> _INSTRUCTIONS FOR THE TASK_
Quote every line of the data below as it stands, omitting pictures.

⟨

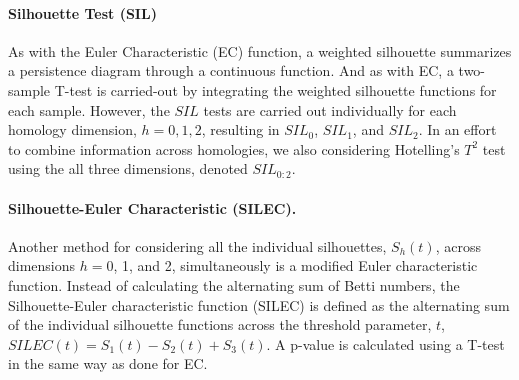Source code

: \documentclass[12pt]{article}
\begin{document}
\paragraph{Silhouette Test (SIL)}
As with the Euler Characteristic (EC) function, a weighted silhouette summarizes a persistence diagram through a continuous function. And as with EC, a two-sample T-test is carried-out by integrating the weighted silhouette functions for each sample.  However, the $SIL$ tests are carried out individually for each homology dimension, $h = 0, 1, 2$, resulting in $SIL_0$, $SIL_1$, and $SIL_2$. In an effort to combine information across homologies, we also considering Hotelling's $T^2$ test using the all three dimensions, denoted $SIL_{0:2}$.



\paragraph{Silhouette-Euler Characteristic (SILEC).}
Another method for considering all the individual silhouettes, $S_{h}(t)$, across dimensions $h = 0$, 1, and 2, simultaneously is a modified Euler characteristic function. Instead of calculating the alternating sum of Betti numbers, the Silhouette-Euler characteristic function (SILEC) is defined as the alternating sum of the individual silhouette functions across the threshold parameter, $t$, $SILEC(t) =  S_{1}(t) - S_{2}(t) + S_{3}(t)$.
A p-value is calculated using a T-test in the same way as done for EC.
\end{document}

⟩

> _TASK OUTPUT_
Source code

: \documentclass[12pt]{article}
\begin{document}
\paragraph{Silhouette Test (SIL)}
As with the Euler Characteristic (EC) function, a weighted silhouette summarizes a persistence diagram through a continuous function. And as with EC, a two-sample T-test is carried-out by integrating the weighted silhouette functions for each sample.  However, the $SIL$ tests are carried out individually for each homology dimension, $h = 0, 1, 2$, resulting in $SIL_0$, $SIL_1$, and $SIL_2$. In an effort to combine information across homologies, we also considering Hotelling's $T^2$ test using the all three dimensions, denoted $SIL_{0:2}$.



\paragraph{Silhouette-Euler Characteristic (SILEC).}
Another method for considering all the individual silhouettes, $S_{h}(t)$, across dimensions $h = 0$, 1, and 2, simultaneously is a modified Euler characteristic function. Instead of calculating the alternating sum of Betti numbers, the Silhouette-Euler characteristic function (SILEC) is defined as the alternating sum of the individual silhouette functions across the threshold parameter, $t$, $SILEC(t) =  S_{1}(t) - S_{2}(t) + S_{3}(t)$.
A p-value is calculated using a T-test in the same way as done for EC.
\end{document}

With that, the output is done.